Thanks! Is there a command in R that would give a numerical summary of both the data set? I am looking to find mean, variance, sd...etc. Thanks

Do you mean a summary of the x variable for each level of the gp variable? If so, here is one way to do it:

library(dplyr)
data %>% 
  group_by(gp) %>% 
  summarise(mean = mean(x),
            variance = var(x),
            sd = sd(x))

A summary for the entire data set (sample 1, sample 2)

Simply remove the group_by statement from the previous code to apply the functions to the entire data set.

data %>% 
  summarise(mean = mean(x),
            variance = var(x),
            sd = sd(x))

Thanks! I would like to be able to summaries each sample individual so I can have a table that compares them side by side. If i try to summaries each sample I get:

Error in UseMethod("summarise_") :
no applicable method for 'summarise_' applied to an object of class "c('double', 'numeric')"

Did you run this code I shared above:

data %>% 
  group_by(gp) %>% 
  summarise(mean = mean(x),
            variance = var(x),
            sd = sd(x))

I think it does achieve what you are describing. Summary statistics for sample1 and sample2 separately.

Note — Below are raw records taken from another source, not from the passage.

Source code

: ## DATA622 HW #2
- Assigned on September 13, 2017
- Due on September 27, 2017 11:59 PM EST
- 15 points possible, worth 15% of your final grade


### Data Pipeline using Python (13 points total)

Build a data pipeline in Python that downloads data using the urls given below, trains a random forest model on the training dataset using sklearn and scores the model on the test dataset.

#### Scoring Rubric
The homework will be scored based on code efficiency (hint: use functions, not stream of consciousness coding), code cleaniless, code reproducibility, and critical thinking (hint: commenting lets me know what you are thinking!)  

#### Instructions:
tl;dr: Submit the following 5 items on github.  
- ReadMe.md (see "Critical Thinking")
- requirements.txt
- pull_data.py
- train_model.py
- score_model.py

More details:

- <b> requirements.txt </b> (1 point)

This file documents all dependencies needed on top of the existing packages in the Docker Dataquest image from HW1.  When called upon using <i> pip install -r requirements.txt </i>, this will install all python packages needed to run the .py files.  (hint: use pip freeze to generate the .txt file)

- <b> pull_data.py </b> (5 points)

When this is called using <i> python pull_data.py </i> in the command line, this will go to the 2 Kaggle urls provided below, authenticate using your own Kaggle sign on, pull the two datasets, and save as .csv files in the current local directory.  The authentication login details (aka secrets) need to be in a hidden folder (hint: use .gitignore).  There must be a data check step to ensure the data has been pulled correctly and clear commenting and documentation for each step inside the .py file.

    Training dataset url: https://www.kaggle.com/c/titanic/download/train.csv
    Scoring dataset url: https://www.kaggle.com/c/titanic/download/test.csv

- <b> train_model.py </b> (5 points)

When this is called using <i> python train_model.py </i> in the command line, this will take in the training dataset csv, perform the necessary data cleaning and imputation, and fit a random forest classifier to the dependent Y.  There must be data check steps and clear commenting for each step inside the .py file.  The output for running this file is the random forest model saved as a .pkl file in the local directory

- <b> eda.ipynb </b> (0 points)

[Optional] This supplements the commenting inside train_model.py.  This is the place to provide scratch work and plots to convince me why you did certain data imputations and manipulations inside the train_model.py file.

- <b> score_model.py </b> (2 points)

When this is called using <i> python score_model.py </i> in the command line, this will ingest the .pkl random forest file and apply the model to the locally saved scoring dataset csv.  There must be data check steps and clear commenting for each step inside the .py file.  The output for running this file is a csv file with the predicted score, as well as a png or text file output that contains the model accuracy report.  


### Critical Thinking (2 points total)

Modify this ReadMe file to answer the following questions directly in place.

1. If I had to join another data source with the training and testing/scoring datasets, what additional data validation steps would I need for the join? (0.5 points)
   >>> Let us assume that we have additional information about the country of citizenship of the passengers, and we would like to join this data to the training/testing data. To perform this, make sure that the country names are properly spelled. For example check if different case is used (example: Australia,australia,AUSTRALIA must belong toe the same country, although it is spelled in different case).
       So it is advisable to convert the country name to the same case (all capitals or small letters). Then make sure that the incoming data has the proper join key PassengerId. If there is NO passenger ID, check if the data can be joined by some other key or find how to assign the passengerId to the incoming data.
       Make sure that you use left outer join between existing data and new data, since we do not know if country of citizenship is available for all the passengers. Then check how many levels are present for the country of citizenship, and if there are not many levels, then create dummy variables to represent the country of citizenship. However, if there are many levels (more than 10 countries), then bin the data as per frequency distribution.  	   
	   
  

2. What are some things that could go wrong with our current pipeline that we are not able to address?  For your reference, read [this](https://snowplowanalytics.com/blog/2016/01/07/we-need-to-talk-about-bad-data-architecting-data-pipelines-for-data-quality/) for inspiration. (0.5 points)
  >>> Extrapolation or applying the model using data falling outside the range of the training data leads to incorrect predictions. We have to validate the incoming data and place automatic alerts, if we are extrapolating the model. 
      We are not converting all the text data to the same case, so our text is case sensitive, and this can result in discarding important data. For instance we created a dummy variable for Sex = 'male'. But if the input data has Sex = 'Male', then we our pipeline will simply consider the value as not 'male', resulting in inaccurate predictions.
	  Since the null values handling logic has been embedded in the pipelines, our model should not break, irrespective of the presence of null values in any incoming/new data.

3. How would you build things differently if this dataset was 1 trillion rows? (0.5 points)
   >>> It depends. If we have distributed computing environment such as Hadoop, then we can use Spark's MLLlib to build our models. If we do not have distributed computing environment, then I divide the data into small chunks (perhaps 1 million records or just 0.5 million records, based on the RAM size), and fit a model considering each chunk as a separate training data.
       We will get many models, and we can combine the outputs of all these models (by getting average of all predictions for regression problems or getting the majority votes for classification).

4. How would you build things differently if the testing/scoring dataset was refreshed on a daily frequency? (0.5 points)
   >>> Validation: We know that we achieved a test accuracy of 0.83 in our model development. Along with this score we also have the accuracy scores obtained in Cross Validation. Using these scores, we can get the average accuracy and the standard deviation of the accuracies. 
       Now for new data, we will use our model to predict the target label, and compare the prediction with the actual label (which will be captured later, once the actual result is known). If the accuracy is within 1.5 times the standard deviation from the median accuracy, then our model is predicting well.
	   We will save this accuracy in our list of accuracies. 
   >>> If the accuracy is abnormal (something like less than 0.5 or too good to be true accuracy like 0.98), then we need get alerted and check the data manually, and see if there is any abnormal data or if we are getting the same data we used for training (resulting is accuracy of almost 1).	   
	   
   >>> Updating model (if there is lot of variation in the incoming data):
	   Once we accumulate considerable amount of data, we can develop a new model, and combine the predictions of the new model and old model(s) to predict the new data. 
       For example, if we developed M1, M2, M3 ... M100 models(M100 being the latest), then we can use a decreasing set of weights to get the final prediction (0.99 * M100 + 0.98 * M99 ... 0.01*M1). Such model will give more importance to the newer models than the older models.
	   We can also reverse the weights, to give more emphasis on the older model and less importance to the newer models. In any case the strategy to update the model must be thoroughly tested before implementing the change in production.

Yes it does. It make sense now. I was confused by the gp

First of all, plot both samples separately. Knowing nothing about the samples at the beginning of your analysis You should not assume the two samples have anything common. In particular, running the t-test may lead you to wrong conclusions. You may plot a histogram to get a feeling what the real distribution can be. Plot many histograms of the same sample with different breaks setting. Just play a little bit with the samples and after you get some sense of it, found something similar in both datasets. You can make some hypotheses, in particular, you may find t-test very useful eventually. Please remember there are variants of the test so you should be fully consious what variant you're gonna use. Your task may seem trivial, but it's not because there may be many methodological errors made, and the lack of statistical knowledge may result in wrong conclusions. Your issue seems to me to be one of first stages of deeper analysis, but I don't know if it's the case. I won't give you any code, because I think You should consider carefully what You're going to do with the data, what are Your next steps and where wrong assumptions You're making at the moment would lead You.

1 Like

This topic was automatically closed 21 days after the last reply. New replies are no longer allowed.